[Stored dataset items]
########

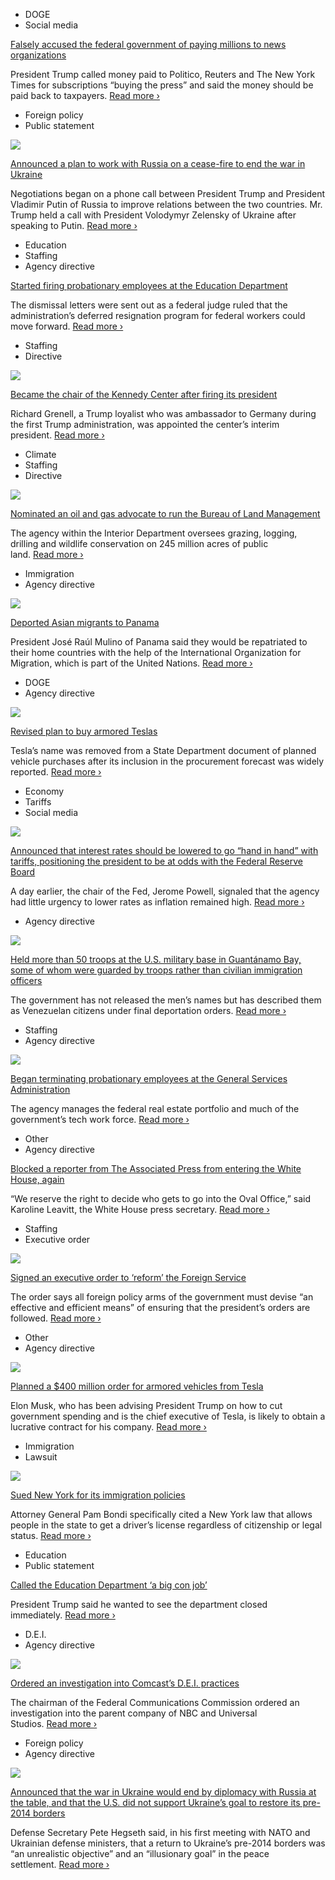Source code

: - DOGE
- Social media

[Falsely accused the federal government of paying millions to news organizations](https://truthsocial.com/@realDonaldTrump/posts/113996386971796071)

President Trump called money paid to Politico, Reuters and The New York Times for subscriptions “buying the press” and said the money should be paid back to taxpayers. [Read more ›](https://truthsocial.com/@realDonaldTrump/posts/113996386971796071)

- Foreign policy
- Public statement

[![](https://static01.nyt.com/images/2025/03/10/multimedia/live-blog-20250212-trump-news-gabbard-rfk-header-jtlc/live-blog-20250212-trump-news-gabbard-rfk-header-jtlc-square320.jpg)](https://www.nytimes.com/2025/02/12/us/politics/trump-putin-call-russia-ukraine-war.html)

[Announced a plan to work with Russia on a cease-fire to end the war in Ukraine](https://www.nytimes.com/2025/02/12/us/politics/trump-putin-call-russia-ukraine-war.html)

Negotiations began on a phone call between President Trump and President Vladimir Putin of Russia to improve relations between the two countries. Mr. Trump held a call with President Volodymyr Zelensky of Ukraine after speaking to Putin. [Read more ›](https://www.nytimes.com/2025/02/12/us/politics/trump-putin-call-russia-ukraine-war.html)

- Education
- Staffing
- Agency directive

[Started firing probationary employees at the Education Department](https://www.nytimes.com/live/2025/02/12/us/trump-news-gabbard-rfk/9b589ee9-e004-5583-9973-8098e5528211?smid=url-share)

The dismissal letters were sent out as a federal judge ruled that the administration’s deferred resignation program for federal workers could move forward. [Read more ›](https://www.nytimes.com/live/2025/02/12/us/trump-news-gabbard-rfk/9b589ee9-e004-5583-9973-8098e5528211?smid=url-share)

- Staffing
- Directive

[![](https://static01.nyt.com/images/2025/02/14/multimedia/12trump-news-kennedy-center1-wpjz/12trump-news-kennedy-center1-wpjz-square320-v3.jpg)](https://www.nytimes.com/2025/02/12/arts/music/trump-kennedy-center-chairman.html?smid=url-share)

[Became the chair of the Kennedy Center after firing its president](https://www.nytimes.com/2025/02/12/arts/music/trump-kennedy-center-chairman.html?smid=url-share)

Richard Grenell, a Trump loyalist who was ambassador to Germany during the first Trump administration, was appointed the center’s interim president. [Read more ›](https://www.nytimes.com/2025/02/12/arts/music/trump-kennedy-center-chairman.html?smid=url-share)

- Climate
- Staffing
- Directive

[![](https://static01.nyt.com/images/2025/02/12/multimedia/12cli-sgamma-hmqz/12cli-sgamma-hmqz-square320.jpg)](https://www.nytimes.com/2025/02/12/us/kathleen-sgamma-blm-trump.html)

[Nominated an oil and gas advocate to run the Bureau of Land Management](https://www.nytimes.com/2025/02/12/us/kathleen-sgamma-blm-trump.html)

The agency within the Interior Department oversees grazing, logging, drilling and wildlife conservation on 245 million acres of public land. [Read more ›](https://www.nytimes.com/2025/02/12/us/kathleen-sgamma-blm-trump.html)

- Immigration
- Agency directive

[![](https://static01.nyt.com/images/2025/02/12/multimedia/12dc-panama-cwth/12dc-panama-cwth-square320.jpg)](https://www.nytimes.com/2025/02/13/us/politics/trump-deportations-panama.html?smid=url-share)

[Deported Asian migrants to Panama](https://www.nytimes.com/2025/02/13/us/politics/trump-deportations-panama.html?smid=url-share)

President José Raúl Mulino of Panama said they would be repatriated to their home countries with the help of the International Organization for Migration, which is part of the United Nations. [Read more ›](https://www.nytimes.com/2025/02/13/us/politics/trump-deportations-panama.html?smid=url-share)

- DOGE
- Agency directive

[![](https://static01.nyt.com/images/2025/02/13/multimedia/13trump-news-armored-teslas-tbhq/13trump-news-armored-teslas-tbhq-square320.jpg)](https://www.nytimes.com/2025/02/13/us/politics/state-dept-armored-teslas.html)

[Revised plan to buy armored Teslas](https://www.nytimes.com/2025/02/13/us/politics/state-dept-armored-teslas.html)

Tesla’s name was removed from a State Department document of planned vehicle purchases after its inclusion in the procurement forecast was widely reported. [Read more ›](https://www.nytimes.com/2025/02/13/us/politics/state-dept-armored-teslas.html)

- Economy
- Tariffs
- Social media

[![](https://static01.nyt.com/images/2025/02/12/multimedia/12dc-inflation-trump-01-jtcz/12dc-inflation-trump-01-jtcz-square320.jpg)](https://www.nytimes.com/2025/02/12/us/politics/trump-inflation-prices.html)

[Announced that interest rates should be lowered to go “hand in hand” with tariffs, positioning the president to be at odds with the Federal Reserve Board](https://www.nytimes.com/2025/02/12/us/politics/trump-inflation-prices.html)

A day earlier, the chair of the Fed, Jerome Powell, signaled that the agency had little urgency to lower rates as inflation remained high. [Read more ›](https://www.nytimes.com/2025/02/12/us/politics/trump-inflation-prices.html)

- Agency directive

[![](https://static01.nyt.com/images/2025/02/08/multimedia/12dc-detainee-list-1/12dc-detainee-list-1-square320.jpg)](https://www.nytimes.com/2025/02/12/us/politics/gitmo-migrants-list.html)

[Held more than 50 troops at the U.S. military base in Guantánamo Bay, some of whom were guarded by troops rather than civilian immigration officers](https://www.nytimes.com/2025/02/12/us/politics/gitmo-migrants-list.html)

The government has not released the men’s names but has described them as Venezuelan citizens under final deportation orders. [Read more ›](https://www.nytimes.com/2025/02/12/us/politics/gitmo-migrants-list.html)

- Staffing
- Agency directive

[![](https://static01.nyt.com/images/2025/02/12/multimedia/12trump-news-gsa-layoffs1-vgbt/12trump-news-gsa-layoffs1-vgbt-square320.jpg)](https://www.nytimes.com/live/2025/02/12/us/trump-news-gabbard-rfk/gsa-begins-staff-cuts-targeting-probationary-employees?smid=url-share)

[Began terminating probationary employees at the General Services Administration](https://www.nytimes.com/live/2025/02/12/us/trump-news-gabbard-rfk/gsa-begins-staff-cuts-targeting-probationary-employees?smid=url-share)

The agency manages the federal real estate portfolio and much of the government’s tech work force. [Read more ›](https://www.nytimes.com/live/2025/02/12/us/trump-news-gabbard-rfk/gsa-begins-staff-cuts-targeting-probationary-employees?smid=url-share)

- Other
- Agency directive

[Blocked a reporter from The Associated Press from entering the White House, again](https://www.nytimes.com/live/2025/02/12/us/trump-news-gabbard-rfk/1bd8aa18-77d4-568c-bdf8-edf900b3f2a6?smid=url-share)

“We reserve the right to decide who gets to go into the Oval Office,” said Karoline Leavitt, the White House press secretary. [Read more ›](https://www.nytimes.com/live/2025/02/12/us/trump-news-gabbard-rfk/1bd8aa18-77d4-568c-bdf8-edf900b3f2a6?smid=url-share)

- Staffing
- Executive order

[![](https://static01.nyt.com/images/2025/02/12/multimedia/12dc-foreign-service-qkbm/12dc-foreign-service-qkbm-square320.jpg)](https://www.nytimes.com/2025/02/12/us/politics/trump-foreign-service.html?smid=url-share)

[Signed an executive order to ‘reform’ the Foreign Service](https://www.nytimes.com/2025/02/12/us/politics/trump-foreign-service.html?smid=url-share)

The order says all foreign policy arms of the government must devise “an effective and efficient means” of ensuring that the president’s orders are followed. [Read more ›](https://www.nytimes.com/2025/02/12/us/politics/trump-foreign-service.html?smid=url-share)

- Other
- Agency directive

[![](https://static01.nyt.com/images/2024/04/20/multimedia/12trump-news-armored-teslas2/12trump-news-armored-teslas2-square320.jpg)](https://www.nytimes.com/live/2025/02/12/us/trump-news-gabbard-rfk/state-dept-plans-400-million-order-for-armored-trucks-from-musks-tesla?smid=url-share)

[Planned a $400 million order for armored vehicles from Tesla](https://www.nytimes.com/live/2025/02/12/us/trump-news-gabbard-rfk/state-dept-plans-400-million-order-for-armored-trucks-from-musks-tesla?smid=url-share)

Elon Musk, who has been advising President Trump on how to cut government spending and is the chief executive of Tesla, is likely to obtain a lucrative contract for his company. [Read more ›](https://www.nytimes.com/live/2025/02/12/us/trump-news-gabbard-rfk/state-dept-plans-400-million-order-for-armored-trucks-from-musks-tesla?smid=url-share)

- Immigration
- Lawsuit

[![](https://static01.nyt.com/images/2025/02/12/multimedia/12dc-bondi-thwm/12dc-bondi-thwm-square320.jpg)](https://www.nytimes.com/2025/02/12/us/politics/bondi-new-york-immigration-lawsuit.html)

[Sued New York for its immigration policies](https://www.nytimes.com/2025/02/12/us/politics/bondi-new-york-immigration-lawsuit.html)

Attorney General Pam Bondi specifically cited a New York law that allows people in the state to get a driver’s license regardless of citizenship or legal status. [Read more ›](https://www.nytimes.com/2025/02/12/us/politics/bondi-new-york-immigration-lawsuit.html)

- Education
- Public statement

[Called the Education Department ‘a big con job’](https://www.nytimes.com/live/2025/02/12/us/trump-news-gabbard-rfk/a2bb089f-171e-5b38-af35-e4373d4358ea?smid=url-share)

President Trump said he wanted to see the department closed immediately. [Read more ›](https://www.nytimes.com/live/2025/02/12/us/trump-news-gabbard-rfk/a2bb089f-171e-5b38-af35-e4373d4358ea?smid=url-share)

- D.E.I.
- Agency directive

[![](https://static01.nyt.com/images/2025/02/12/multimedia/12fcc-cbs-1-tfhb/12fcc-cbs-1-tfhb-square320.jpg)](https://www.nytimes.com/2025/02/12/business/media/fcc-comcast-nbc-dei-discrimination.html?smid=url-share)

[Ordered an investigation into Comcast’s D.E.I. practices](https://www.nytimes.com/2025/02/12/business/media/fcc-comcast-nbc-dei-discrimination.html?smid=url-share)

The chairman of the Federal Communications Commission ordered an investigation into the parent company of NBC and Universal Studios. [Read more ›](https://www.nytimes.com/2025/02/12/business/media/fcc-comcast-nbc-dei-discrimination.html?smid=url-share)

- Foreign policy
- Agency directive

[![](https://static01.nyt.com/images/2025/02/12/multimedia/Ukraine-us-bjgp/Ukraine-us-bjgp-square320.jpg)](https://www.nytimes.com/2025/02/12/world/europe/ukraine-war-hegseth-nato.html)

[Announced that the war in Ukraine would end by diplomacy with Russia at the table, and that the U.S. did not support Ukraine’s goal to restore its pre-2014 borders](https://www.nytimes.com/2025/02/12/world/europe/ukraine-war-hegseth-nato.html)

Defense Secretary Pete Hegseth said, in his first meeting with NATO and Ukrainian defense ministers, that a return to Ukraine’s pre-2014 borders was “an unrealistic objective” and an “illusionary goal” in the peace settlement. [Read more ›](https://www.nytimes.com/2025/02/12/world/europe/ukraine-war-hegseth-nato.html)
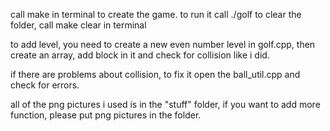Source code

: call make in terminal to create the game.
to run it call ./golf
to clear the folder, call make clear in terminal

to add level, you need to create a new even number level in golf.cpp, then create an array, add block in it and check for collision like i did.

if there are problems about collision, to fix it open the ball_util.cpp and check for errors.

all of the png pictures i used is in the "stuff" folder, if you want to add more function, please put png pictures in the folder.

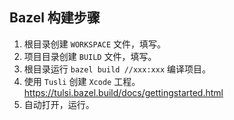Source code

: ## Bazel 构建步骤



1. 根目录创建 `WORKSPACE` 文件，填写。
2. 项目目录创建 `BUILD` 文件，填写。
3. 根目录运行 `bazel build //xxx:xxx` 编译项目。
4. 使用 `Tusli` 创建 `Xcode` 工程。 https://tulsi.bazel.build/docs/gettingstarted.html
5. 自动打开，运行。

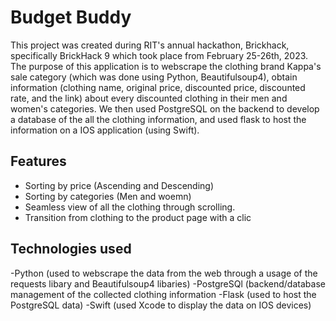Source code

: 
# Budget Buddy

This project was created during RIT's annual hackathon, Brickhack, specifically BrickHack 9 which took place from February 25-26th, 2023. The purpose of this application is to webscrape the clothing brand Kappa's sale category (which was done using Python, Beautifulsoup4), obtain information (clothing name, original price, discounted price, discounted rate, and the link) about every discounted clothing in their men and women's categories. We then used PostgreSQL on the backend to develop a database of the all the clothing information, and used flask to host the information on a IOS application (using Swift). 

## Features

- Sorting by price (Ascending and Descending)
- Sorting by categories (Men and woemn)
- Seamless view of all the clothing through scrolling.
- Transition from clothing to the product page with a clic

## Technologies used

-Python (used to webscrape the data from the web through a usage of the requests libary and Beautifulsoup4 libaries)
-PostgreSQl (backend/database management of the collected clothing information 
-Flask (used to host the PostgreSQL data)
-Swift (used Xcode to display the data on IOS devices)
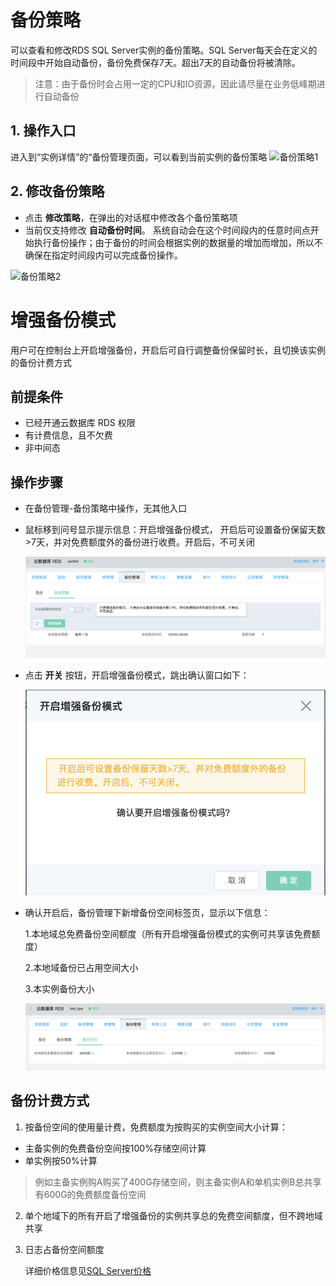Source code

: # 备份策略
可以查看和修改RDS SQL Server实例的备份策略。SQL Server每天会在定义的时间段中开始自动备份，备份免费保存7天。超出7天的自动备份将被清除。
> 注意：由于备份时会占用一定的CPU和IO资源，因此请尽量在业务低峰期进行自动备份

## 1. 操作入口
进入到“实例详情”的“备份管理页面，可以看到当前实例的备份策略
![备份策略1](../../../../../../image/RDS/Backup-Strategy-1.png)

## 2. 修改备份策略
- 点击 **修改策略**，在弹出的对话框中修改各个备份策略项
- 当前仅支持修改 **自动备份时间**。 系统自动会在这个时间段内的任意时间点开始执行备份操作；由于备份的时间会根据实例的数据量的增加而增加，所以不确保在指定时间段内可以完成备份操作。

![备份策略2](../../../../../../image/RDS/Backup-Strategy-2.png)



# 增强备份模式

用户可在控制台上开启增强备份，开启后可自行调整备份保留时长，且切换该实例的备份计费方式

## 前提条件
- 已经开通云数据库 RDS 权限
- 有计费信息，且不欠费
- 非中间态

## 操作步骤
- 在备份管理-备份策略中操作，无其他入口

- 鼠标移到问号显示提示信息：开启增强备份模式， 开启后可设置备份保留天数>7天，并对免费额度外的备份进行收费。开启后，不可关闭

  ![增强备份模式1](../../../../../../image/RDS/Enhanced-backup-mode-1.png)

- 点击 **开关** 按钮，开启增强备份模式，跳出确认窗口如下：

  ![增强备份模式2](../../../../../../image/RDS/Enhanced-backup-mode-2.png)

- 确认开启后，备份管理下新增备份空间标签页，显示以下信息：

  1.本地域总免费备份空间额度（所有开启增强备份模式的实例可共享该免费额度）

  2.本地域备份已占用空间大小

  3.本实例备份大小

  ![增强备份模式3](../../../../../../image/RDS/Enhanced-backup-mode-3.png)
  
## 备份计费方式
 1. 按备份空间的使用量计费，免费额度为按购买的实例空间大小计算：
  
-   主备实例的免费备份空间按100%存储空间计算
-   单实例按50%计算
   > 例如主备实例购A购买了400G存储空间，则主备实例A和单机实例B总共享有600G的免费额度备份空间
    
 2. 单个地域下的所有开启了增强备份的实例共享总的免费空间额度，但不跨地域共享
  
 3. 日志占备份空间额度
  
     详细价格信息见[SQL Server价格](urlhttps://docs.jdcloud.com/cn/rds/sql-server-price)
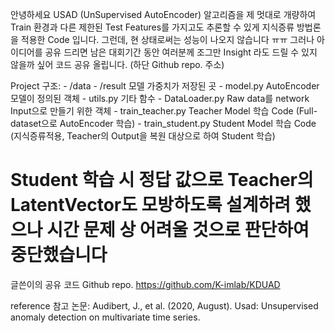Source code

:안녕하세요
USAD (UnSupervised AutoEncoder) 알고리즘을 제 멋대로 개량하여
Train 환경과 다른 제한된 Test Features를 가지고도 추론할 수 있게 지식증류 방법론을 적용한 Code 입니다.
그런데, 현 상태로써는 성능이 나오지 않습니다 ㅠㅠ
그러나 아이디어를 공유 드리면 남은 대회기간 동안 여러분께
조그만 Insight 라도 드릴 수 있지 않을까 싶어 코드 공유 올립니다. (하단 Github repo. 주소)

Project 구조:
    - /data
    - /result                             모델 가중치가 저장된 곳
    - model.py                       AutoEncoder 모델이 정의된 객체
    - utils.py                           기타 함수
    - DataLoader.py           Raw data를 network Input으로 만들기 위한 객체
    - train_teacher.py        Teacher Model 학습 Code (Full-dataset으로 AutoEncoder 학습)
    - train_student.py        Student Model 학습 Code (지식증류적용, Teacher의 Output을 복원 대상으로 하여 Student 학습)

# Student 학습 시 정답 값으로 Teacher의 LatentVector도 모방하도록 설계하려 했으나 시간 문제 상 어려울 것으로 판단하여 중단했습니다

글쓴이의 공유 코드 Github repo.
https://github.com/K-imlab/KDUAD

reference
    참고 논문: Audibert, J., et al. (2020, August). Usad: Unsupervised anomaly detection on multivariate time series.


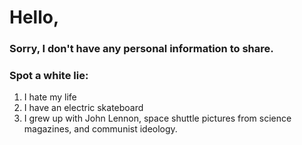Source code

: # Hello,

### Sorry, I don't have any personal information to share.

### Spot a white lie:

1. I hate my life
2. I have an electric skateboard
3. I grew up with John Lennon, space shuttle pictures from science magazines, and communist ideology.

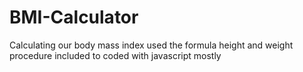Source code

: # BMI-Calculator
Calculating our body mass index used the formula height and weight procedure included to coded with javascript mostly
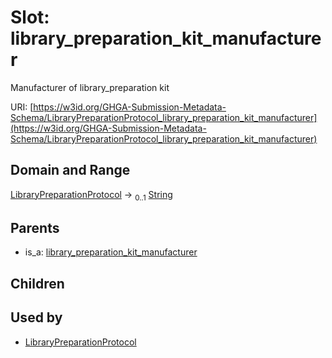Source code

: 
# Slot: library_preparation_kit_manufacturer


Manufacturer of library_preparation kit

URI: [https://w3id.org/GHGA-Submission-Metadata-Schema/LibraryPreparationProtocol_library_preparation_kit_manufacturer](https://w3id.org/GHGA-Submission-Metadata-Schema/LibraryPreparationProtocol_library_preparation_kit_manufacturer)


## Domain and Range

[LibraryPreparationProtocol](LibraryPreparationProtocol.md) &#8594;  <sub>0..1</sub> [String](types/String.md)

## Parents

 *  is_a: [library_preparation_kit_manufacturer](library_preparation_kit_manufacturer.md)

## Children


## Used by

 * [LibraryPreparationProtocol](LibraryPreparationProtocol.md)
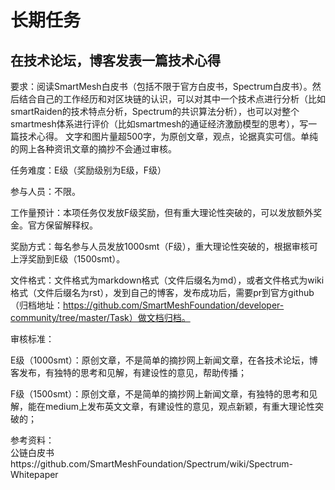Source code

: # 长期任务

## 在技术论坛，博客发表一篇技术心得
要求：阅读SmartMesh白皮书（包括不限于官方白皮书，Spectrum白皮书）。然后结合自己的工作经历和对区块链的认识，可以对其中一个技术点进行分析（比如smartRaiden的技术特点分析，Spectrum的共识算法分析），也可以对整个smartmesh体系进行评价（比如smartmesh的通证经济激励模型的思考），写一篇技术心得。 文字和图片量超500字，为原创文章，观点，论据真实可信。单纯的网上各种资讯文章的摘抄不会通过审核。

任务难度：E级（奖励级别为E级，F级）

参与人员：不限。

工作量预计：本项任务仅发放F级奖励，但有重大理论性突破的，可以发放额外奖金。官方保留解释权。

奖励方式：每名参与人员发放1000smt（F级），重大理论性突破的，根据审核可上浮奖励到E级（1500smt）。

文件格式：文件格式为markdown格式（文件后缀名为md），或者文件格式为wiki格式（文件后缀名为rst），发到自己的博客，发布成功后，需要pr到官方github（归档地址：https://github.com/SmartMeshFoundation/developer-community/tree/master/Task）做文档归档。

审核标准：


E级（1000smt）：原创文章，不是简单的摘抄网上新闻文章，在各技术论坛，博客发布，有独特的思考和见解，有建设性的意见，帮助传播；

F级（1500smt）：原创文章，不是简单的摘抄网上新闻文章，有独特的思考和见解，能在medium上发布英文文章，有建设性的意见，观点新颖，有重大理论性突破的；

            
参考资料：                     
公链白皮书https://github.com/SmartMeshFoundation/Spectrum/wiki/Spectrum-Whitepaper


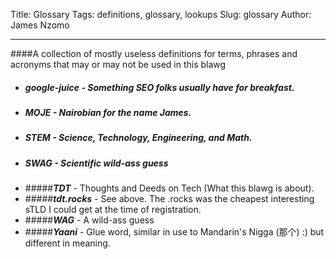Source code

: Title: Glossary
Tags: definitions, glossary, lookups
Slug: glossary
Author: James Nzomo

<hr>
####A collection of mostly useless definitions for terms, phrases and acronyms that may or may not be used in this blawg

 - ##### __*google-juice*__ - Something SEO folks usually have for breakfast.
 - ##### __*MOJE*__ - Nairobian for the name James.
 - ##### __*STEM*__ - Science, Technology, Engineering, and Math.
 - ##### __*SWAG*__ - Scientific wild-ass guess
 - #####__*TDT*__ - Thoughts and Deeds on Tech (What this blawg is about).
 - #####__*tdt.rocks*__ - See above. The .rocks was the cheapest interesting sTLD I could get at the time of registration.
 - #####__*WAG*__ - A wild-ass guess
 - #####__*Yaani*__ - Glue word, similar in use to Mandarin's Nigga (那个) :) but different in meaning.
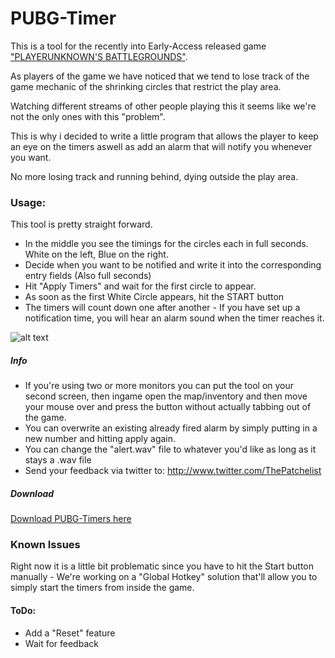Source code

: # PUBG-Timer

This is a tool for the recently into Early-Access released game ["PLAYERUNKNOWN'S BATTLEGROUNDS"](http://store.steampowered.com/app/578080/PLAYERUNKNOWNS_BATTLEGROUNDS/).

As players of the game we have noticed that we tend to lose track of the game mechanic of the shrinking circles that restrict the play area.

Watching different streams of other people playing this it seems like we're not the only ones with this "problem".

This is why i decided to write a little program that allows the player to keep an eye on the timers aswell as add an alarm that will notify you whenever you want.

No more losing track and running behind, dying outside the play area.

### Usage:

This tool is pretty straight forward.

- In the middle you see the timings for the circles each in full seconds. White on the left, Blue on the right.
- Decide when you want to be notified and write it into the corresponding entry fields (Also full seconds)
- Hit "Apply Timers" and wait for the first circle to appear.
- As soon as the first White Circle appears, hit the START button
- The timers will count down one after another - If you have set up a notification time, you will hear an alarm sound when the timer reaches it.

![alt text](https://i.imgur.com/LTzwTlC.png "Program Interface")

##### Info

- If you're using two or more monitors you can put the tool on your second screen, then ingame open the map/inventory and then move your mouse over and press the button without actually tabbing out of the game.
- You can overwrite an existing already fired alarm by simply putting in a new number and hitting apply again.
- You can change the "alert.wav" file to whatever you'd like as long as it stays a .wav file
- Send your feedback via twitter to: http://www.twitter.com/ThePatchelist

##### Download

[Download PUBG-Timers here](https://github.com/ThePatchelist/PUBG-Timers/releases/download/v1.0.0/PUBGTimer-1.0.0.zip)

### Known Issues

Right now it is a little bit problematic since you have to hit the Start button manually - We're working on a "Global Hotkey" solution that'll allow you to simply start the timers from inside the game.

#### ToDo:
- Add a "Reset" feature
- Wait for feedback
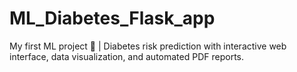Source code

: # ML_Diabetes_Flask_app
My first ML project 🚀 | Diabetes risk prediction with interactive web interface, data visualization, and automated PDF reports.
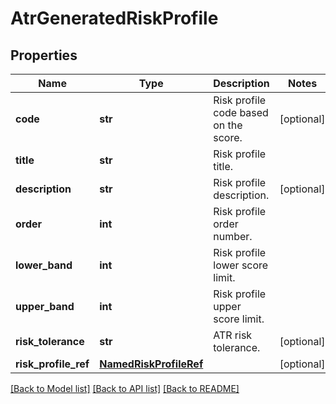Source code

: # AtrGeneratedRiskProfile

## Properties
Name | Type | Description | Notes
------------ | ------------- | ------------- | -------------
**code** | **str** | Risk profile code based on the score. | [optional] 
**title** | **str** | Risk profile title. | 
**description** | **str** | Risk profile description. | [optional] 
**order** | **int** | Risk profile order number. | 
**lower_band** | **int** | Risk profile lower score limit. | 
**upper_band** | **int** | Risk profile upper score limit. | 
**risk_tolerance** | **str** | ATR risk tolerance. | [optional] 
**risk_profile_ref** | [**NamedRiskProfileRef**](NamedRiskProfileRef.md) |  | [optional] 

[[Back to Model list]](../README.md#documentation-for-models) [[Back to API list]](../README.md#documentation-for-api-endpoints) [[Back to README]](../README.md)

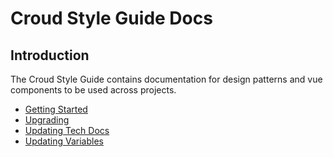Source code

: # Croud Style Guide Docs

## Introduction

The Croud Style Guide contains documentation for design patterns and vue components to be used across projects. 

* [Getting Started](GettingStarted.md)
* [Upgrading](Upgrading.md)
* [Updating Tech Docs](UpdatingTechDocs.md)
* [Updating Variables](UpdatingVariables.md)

########

▸ Work item: Reproduce exactly the lines of the entries above from the first through the line with "[Falsely accused the", both included; pictures should not be reproduced.

▸ Exercise output:
Source code

: - DOGE
- Social media

[Falsely accused the federal government of paying millions to news organizations](https://truthsocial.com/@realDonaldTrump/posts/113996386971796071)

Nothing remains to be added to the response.